--- START ---
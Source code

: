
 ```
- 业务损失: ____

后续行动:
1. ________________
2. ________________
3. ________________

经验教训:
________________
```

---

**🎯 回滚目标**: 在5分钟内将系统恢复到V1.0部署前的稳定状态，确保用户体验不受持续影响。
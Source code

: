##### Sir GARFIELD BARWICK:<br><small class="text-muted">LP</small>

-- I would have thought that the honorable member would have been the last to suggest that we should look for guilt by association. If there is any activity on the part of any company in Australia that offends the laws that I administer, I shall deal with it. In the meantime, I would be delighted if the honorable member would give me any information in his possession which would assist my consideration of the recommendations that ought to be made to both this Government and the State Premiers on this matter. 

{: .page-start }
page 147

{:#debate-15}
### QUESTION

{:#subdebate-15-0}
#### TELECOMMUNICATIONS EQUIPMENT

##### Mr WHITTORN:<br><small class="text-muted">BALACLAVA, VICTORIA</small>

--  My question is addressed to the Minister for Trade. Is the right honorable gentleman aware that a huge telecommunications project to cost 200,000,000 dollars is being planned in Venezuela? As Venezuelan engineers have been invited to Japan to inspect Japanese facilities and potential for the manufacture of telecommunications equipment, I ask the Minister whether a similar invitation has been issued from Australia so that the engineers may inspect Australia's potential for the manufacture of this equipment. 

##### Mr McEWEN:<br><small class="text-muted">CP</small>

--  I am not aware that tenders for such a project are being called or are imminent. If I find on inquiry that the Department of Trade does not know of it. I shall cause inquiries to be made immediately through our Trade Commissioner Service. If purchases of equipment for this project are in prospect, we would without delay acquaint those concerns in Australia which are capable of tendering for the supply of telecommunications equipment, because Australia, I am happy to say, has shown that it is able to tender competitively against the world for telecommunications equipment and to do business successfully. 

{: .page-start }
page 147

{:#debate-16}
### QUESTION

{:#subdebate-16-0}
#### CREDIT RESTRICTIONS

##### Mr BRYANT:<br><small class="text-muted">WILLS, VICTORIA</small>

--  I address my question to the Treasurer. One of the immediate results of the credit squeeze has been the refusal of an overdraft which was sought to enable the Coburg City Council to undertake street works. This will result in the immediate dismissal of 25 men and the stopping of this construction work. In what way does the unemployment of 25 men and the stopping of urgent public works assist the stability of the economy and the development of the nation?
--- END ---
--- START ---
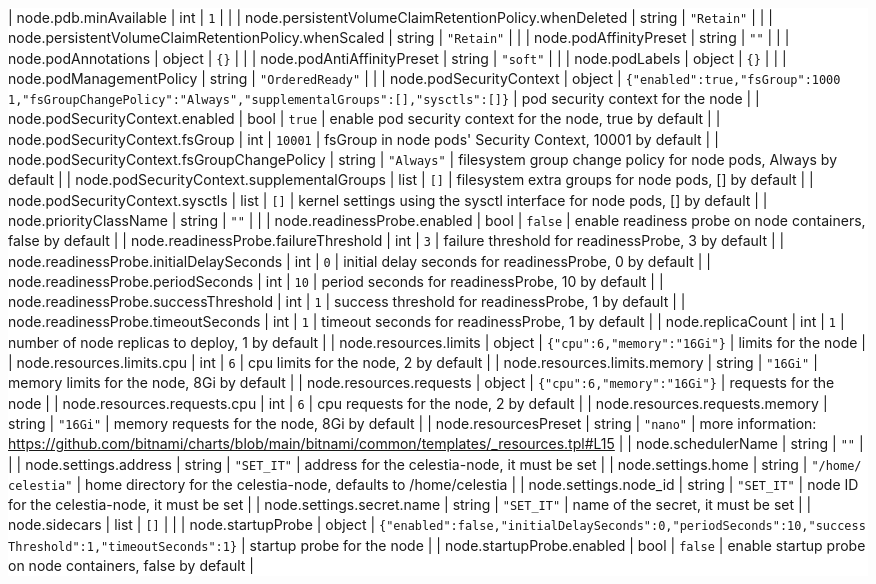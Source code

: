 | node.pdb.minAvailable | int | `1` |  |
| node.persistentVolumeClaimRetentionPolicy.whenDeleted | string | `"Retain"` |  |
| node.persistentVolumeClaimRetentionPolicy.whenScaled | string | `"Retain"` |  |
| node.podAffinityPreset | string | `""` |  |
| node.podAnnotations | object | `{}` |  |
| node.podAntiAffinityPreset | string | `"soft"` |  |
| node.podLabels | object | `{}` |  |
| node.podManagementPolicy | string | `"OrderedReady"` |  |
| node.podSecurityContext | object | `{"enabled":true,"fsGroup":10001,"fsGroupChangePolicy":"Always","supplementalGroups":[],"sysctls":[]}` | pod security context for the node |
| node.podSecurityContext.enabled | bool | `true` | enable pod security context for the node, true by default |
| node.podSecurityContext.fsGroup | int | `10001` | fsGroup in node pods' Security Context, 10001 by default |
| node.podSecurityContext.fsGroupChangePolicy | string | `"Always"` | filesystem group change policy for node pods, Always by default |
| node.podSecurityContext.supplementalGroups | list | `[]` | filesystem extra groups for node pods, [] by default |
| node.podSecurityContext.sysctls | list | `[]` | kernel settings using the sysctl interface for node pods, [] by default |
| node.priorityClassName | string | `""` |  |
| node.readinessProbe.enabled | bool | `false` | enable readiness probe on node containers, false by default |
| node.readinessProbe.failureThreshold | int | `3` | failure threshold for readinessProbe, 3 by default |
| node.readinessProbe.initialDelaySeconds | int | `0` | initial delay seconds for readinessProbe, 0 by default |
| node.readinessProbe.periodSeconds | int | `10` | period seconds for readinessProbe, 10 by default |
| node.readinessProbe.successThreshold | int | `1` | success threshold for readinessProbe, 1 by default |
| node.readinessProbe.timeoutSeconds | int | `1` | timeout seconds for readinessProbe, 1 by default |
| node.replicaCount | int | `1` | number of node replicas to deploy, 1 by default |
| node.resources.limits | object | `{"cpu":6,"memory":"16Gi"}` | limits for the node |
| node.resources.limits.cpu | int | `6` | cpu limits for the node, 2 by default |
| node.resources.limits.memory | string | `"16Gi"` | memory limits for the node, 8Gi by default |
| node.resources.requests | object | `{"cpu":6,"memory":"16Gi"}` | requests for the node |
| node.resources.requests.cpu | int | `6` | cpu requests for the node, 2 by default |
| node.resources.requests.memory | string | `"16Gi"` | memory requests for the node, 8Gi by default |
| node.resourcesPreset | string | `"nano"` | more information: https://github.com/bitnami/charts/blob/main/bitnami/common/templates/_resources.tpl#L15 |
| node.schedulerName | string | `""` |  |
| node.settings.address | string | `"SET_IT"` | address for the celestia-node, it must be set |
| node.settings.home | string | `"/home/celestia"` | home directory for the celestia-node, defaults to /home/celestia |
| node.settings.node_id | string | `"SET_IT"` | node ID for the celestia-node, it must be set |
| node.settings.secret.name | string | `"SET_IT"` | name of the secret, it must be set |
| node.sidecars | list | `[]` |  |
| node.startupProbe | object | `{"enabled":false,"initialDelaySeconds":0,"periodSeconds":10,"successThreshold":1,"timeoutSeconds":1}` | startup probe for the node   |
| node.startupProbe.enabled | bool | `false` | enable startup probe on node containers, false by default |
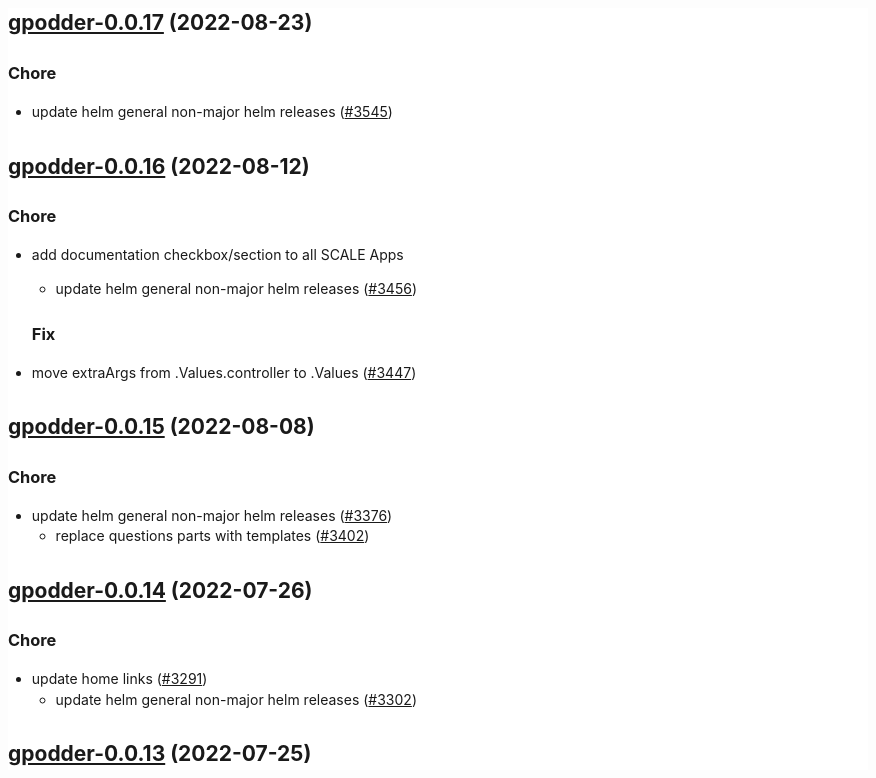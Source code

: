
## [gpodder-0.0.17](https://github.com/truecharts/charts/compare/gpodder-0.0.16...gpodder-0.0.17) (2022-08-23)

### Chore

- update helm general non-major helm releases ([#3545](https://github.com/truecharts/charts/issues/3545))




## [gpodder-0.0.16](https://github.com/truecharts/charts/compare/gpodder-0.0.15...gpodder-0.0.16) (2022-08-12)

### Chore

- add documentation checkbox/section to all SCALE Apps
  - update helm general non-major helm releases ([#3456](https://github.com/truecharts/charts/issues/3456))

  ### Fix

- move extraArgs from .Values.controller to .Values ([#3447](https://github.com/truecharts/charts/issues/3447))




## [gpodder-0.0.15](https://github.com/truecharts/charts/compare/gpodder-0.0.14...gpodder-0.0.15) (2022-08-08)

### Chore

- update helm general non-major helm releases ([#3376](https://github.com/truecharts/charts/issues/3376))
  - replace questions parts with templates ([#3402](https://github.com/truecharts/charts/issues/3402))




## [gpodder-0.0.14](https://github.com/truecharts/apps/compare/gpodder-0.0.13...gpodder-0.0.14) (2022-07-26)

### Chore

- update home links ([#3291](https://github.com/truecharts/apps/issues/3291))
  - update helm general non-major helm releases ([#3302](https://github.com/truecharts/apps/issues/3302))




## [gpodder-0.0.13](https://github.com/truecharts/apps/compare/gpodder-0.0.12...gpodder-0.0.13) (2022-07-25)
--- END ---
--- START ---
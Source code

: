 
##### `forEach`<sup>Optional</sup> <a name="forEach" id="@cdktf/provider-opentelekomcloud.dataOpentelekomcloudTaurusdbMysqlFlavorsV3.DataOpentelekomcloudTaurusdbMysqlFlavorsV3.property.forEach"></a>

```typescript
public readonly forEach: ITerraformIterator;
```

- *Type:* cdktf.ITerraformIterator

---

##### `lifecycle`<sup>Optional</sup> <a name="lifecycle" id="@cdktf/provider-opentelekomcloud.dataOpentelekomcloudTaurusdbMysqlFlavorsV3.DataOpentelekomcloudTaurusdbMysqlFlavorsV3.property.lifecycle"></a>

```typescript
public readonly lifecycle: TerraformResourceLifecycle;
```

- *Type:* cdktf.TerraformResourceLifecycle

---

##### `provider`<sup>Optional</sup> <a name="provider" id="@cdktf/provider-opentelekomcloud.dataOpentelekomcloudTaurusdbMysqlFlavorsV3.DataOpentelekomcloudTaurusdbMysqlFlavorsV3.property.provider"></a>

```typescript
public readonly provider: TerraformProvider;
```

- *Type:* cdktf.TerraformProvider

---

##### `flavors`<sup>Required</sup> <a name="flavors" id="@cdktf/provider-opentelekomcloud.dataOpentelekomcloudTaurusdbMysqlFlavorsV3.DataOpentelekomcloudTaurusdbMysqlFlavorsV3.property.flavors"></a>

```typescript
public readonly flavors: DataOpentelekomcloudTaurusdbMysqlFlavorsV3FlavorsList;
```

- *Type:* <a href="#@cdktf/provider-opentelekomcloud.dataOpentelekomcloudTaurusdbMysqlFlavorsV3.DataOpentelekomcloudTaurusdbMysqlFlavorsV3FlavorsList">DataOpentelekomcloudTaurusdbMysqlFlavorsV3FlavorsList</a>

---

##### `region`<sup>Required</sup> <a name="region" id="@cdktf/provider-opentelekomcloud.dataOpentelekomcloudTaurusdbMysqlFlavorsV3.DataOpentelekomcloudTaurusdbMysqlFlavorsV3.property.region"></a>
--- END ---
■ **What to produce**: Go through the material and copy every line in which the word "TerraformResourceLifecycle" occurs.

■ **Written response**:
public readonly lifecycle: TerraformResourceLifecycle;
- *Type:* cdktf.TerraformResourceLifecycle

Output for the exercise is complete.